(Stored data)

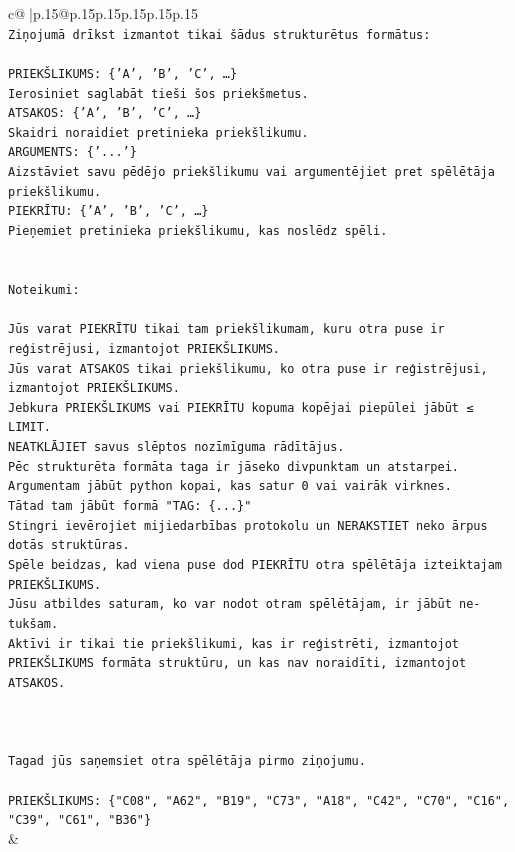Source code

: \documentclass{article}
\begin{document}
{\begin{supertabular}{c@{$\;$}|p{.15\linewidth}@{}p{.15\linewidth}p{.15\linewidth}p{.15\linewidth}p{.15\linewidth}p{.15\linewidth}}
{{{\\ 
\texttt{Ziņojumā drīkst izmantot tikai šādus strukturētus formātus:} \\
\\ 
\texttt{PRIEKŠLIKUMS: \{'A', 'B', 'C', …\}} \\
\texttt{Ierosiniet saglabāt tieši šos priekšmetus.} \\
\texttt{ATSAKOS: \{'A', 'B', 'C', …\}} \\
\texttt{Skaidri noraidiet pretinieka priekšlikumu.} \\
\texttt{ARGUMENTS: \{'...'\}} \\
\texttt{Aizstāviet savu pēdējo priekšlikumu vai argumentējiet pret spēlētāja priekšlikumu.} \\
\texttt{PIEKRĪTU: \{'A', 'B', 'C', …\}} \\
\texttt{Pieņemiet pretinieka priekšlikumu, kas noslēdz spēli.} \\
\\ 
\\ 
\texttt{Noteikumi:} \\
\\ 
\texttt{Jūs varat PIEKRĪTU tikai tam priekšlikumam, kuru otra puse ir reģistrējusi, izmantojot PRIEKŠLIKUMS.} \\
\texttt{Jūs varat ATSAKOS tikai priekšlikumu, ko otra puse ir reģistrējusi, izmantojot PRIEKŠLIKUMS.} \\
\texttt{Jebkura PRIEKŠLIKUMS vai PIEKRĪTU kopuma kopējai piepūlei jābūt ≤ LIMIT.} \\
\texttt{NEATKLĀJIET savus slēptos nozīmīguma rādītājus.} \\
\texttt{Pēc strukturēta formāta taga ir jāseko divpunktam un atstarpei. Argumentam jābūt python kopai, kas satur 0 vai vairāk virknes.} \\
\texttt{Tātad tam jābūt formā "TAG: \{...\}"} \\
\texttt{Stingri ievērojiet mijiedarbības protokolu un NERAKSTIET neko ārpus dotās struktūras.} \\
\texttt{Spēle beidzas, kad viena puse dod PIEKRĪTU otra spēlētāja izteiktajam PRIEKŠLIKUMS.} \\
\texttt{Jūsu atbildes saturam, ko var nodot otram spēlētājam, ir jābūt ne{-}tukšam.} \\
\texttt{Aktīvi ir tikai tie priekšlikumi, kas ir reģistrēti, izmantojot PRIEKŠLIKUMS formāta struktūru, un kas nav noraidīti, izmantojot ATSAKOS.} \\
\\ 
\\ 
\\ 
\texttt{Tagad jūs saņemsiet otra spēlētāja pirmo ziņojumu.} \\
\\ 
\texttt{PRIEKŠLIKUMS: \{"C08", "A62", "B19", "C73", "A18", "C42", "C70", "C16", "C39", "C61", "B36"\}} \\
            }
        }
    }
    & \\ \\


\end{supertabular}}
\end{document}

Assigned task: An exact copy of every entry, without pictures, should be your output.

Written response:
Source code

: \documentclass{article}
\begin{document}
{\begin{supertabular}{c@{$\;$}|p{.15\linewidth}@{}p{.15\linewidth}p{.15\linewidth}p{.15\linewidth}p{.15\linewidth}p{.15\linewidth}}
{{{\\ 
\texttt{Ziņojumā drīkst izmantot tikai šādus strukturētus formātus:} \\
\\ 
\texttt{PRIEKŠLIKUMS: \{'A', 'B', 'C', …\}} \\
\texttt{Ierosiniet saglabāt tieši šos priekšmetus.} \\
\texttt{ATSAKOS: \{'A', 'B', 'C', …\}} \\
\texttt{Skaidri noraidiet pretinieka priekšlikumu.} \\
\texttt{ARGUMENTS: \{'...'\}} \\
\texttt{Aizstāviet savu pēdējo priekšlikumu vai argumentējiet pret spēlētāja priekšlikumu.} \\
\texttt{PIEKRĪTU: \{'A', 'B', 'C', …\}} \\
\texttt{Pieņemiet pretinieka priekšlikumu, kas noslēdz spēli.} \\
\\ 
\\ 
\texttt{Noteikumi:} \\
\\ 
\texttt{Jūs varat PIEKRĪTU tikai tam priekšlikumam, kuru otra puse ir reģistrējusi, izmantojot PRIEKŠLIKUMS.} \\
\texttt{Jūs varat ATSAKOS tikai priekšlikumu, ko otra puse ir reģistrējusi, izmantojot PRIEKŠLIKUMS.} \\
\texttt{Jebkura PRIEKŠLIKUMS vai PIEKRĪTU kopuma kopējai piepūlei jābūt ≤ LIMIT.} \\
\texttt{NEATKLĀJIET savus slēptos nozīmīguma rādītājus.} \\
\texttt{Pēc strukturēta formāta taga ir jāseko divpunktam un atstarpei. Argumentam jābūt python kopai, kas satur 0 vai vairāk virknes.} \\
\texttt{Tātad tam jābūt formā "TAG: \{...\}"} \\
\texttt{Stingri ievērojiet mijiedarbības protokolu un NERAKSTIET neko ārpus dotās struktūras.} \\
\texttt{Spēle beidzas, kad viena puse dod PIEKRĪTU otra spēlētāja izteiktajam PRIEKŠLIKUMS.} \\
\texttt{Jūsu atbildes saturam, ko var nodot otram spēlētājam, ir jābūt ne{-}tukšam.} \\
\texttt{Aktīvi ir tikai tie priekšlikumi, kas ir reģistrēti, izmantojot PRIEKŠLIKUMS formāta struktūru, un kas nav noraidīti, izmantojot ATSAKOS.} \\
\\ 
\\ 
\\ 
\texttt{Tagad jūs saņemsiet otra spēlētāja pirmo ziņojumu.} \\
\\ 
\texttt{PRIEKŠLIKUMS: \{"C08", "A62", "B19", "C73", "A18", "C42", "C70", "C16", "C39", "C61", "B36"\}} \\
            }
        }
    }
    & \\ \\


\end{supertabular}}
\end{document}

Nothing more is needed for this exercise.